Direction de la Séance

N°1006 rect. bis

17 juillet 2020

(1ère lecture)

(n° 624 , 634 )


AMENDEMENT

C Défavorable
G Défavorable
Rejeté

présenté par

MM. LABBÉ, DANTEC et CABANEL


ARTICLE ADDITIONNEL APRÈS ARTICLE 2

Après l'article 2

Insérer un article additionnel ainsi rédigé :

I. – Au b du 19° ter de l’article 81 du code général des impôts, le montant : « 400 € » est remplacé, deux fois, par le montant : « 500 € ».

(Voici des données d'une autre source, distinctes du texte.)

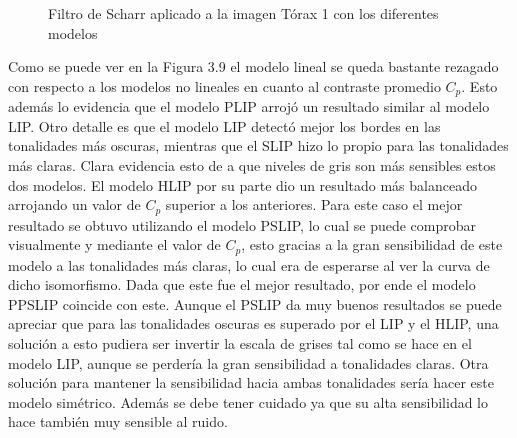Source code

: \begin{figure}
\begin{center}
		\caption{Filtro de Scharr aplicado a la imagen T\'orax 1 con los diferentes modelos}
	\end{center}
\end{figure} 

Como se puede ver en la Figura 3.9 el modelo lineal se queda bastante rezagado con respecto a los modelos no lineales en cuanto al contraste promedio $C_p$. Esto adem\'as lo evidencia que el modelo PLIP arroj\'o un resultado similar al modelo LIP. Otro detalle es que el modelo LIP detect\'o mejor los bordes en las tonalidades m\'as oscuras, mientras que el SLIP hizo lo propio para las tonalidades m\'as claras. Clara evidencia esto de a que niveles de gris son m\'as sensibles estos dos modelos. El modelo HLIP por su parte dio un resultado m\'as balanceado arrojando un valor de $C_p$ superior a los anteriores. Para este caso el mejor resultado se obtuvo utilizando el modelo PSLIP, lo cual se puede comprobar visualmente y mediante el valor de $C_p$, esto gracias a la gran sensibilidad de este modelo a las tonalidades m\'as claras, lo cual era de esperarse al ver la curva de dicho isomorfismo. Dada que este fue el mejor resultado, por ende el modelo PPSLIP coincide con este. Aunque el PSLIP da muy buenos resultados se puede apreciar que para las tonalidades oscuras es superado por el LIP y el HLIP, una soluci\'on a esto pudiera ser invertir la escala de grises tal como se hace en el modelo LIP, aunque se perder\'ia la gran sensibilidad a tonalidades claras. Otra soluci\'on para mantener la sensibilidad hacia ambas tonalidades ser\'ia hacer este modelo sim\'etrico. Adem\'as se debe tener cuidado ya que su alta sensibilidad lo hace tambi\'en muy sensible al ruido.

II. – L’article L. 3261-3-1 du code du travail est ainsi modifié :

1° Les mots : « peut prendre » sont remplacés par le mot : « prend » ;

2° Sont ajoutés les mots : « et dont le montant annuel ne peut être inférieur à 200 € » ;

3° Il est ajouté un alinéa ainsi rédigé :

« Dans les entreprises de moins de dix salariés, l’obligation de prise en charge n’entre en vigueur que le 1er janvier 2022. Avant cette date, l’employeur peut prendre en charge ces frais dans les conditions définies par le présent article. »

III – La perte de recettes résultant pour l’État du I est compensée à due concurrence par la création d’une taxe additionnelle aux droits mentionnés aux articles 575 et 575 A du code général des impôts.

Objet

Cet amendement reprend la proposition SD-A1.1 de la Convention Citoyenne pour le Climat : "Inciter à utiliser des moyens de transports doux ou partagés, notamment pour les trajets domicile-travail, en généralisant et en améliorant le forfait mobilité durable, prévue par la récente loi d’orientation des mobilités"

Il propose ainsi d’augmenter de 400 à 500 € le montant de l’exonération fiscale liée au forfait mobilité.

Il propose également de rendre obligatoire la prise en charge des frais engagés par les salariés se déplaçant entre leur résidence et leur lieu de travail avec leur cycle ou cycle à pédalage assisté, ou en tant que conducteur ou passager en covoiturage, ou en transports publics de personnes à l'exception des frais d'abonnement mentionnés à l'article L. 3261-2.

Dans les entreprises les plus petites, l’obligation n’entrera en vigueur qu’en 2022.

Les déplacements actifs et notamment le vélo ont un immense potentiel pour décarboner nos déplacements, et améliorer la santé des populations, à la fois par une augmentation de l'activité physique, et via une diminution de la pollution de l'air.

Il est donc nécessaire d'inciter fortement les salariés à adopter des mobilités alternatives pour se rendre sur leur lieu de travail.



NB :La rectification consiste en un changement de place (d'un article additionnel après l'article 2 C vers un article additionnel après l'article 2).